We'll use label encoder to encode our classes

In [7]:
from sklearn.preprocessing import LabelEncoder

le = LabelEncoder()

y_train_enc = le.fit_transform(y_train)
y_val_enc = le.fit_transform(y_val)

A function to grab our features. We'll be using MFCC based on its popularity in the papers. We'll take the mean of these features as it is requisite that the numpy arrays are of the same size

In [9]:
def getFeatures(path):
    soundArr, sample_rate = lb.load(path)
    mfcc = lb.feature.mfcc(y = soundArr, sr = sample_rate)
    
    return mfcc

In [10]:
root = 'processed_audio_files/'

mfcc = []

for idx, row in val.iterrows():
    path = root + row['filename']
    a = getFeatures(path)
    mfcc.append(np.mean(a))
    
mfcc_val = np.array(mfcc)

Let's double check to make sure that the lengths match

In [11]:
print(len(mfcc_val))
print(len(y_val_enc))

1380
1380


In [12]:
root = 'processed_audio_files/'
mfcc = []

for idx, row in train.iterrows():
    path = root + row['filename']
    a = getFeatures(path)
    mfcc.append(np.mean(a))
    
mfcc_train = np.array(mfcc)

In [13]:
print(len(mfcc_train))
print(len(y_train_enc))

5518
5518


### Reshaping

In order to properly use these new arrays of values, we will have to reshape them

In [14]:
train_reshape = mfcc_train.reshape(-1, 1)
val_reshape = mfcc_val.reshape(-1, 1)

### Classifier

In [16]:
from sklearn.neighbors import KNeighborsClassifier

knn = KNeighborsClassifier(n_neighbors = 20)
knn.fit(train_reshape, y_train_enc)

y_pred = knn.predict(val_reshape)

print(y_pred)

[3 3 3 ... 3 3 3]


In [17]:
from sklearn import metrics

metrics.accuracy_score(y_val_enc, y_pred)

0.8318840579710145

### Grid Search with KNN

In [18]:
from sklearn.model_selection import GridSearchCV
from sklearn.preprocessing import StandardScaler
from sklearn.decomposition import PCA

In [20]:
ss = StandardScaler()

train_scaled = ss.fit_transform(train_reshape)
val_scaled = ss.fit_transform(val_reshape)

In [21]:
grid_params = {'n_neighbors': [25, 50, 100, 150, 250],
              'weights': ['uniform', 'distance'],
              'metric': ['euclidean', 'manhattan']}

model = GridSearchCV(knn, grid_params, cv = 5, n_jobs = -1)
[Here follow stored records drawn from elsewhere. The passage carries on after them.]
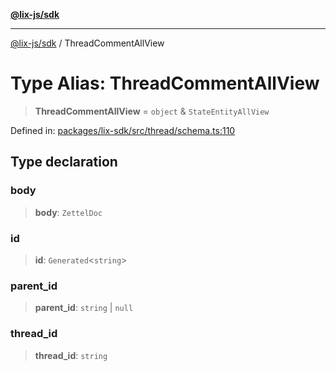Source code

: [**@lix-js/sdk**](../README.md)

***

[@lix-js/sdk](../README.md) / ThreadCommentAllView

# Type Alias: ThreadCommentAllView

> **ThreadCommentAllView** = `object` & `StateEntityAllView`

Defined in: [packages/lix-sdk/src/thread/schema.ts:110](https://github.com/opral/monorepo/blob/0501d8fe7eed9db1f8058e8d1d58b1d613ceaf43/packages/lix-sdk/src/thread/schema.ts#L110)

## Type declaration

### body

> **body**: `ZettelDoc`

### id

> **id**: `Generated`\<`string`\>

### parent\_id

> **parent\_id**: `string` \| `null`

### thread\_id

> **thread\_id**: `string`
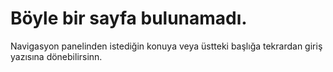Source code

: # Böyle bir sayfa bulunamadı.

Navigasyon panelinden istediğin konuya veya üstteki başlığa tekrardan giriş yazısına dönebilirsinn.
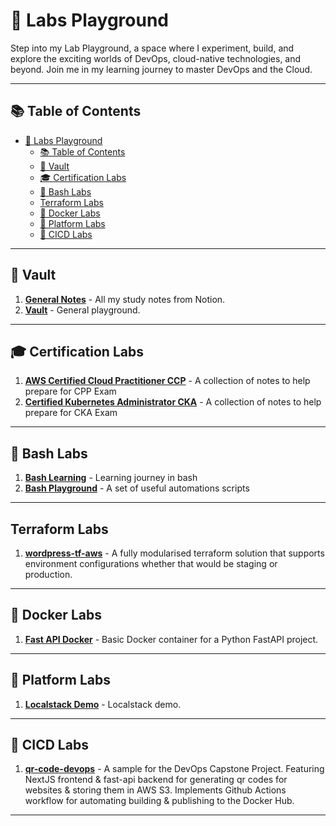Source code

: # 🔬 Labs Playground

Step into my Lab Playground, a space where I experiment, build, and explore the exciting worlds of DevOps, cloud-native technologies, and beyond. Join me in my learning journey to master DevOps and the Cloud.

---

## 📚 Table of Contents

- [🔬 Labs Playground](#-labs-playground)
  - [📚 Table of Contents](#-table-of-contents)
  - [🔐 Vault](#-vault)
  - [🎓 Certification Labs](#-certification-labs)
  - [🔫 Bash Labs](#-bash-labs)
  - [Terraform Labs](#terraform-labs)
  - [🐳 Docker Labs](#-docker-labs)
  - [🚰️ Platform Labs](#️-platform-labs)
  - [🚀 CICD Labs](#-cicd-labs)

---

## 🔐 Vault

1. **[General Notes](https://github.com/YacqubAdan/notes)** - All my study notes from Notion.
2. **[Vault](https://github.com/YacqubAdan/playground-vault)** - General playground.

---

## 🎓 Certification Labs

1. **[AWS Certified Cloud Practitioner CCP](https://github.com/YacqubAdan/notes/tree/main/CCP)** - A collection of notes to help prepare for CPP Exam
2. **[Certified Kubernetes Administrator CKA](https://github.com/YacqubAdan/cka-mastery)** - A collection of notes to help prepare for CKA Exam
---


## 🔫 Bash Labs

1. **[Bash Learning](https://github.com/YacqubAdan/devops-learning/tree/main/bash/labs)** - Learning journey in bash
2. **[Bash Playground](https://github.com/YacqubAdan/bash-labs)** - A set of useful automations scripts
---

## Terraform Labs

1. **[wordpress-tf-aws](https://github.com/YacqubAdan/wordpress-tf-aws)** - A fully modularised terraform solution that supports environment configurations whether that would be staging or production.

---

## 🐳 Docker Labs

1. **[Fast API Docker](https://github.com/YacqubAdan/fast-api-docker)** - Basic Docker container for a Python FastAPI project.

---

## 🚰️ Platform Labs

1. **[Localstack Demo](https://github.com/YacqubAdan/localstack-demo)** - Localstack demo.

---

## 🚀 CICD Labs

1. **[qr-code-devops](https://github.com/YacqubAdan/qr-code-devops)** - A sample for the DevOps Capstone Project. Featuring NextJS frontend & fast-api backend for generating qr codes for websites & storing them in AWS S3. Implements Github Actions workflow for automating building & publishing to the Docker Hub.

---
model.fit(train_scaled, y_train_enc)

GridSearchCV(cv=5, estimator=KNeighborsClassifier(n_neighbors=20), n_jobs=-1,
             param_grid={'metric': ['euclidean', 'manhattan'],
                         'n_neighbors': [25, 50, 100, 150, 250],
                         'weights': ['uniform', 'distance']})

In [22]:
print(f'Model Score: {model.score(val_scaled, y_val_enc)}')
print(f'Best Parameters: {model.best_params_}')

Model Score: 0.8333333333333334
Best Parameters: {'metric': 'euclidean', 'n_neighbors': 100, 'weights': 'uniform'}


#### 83.333% accuracy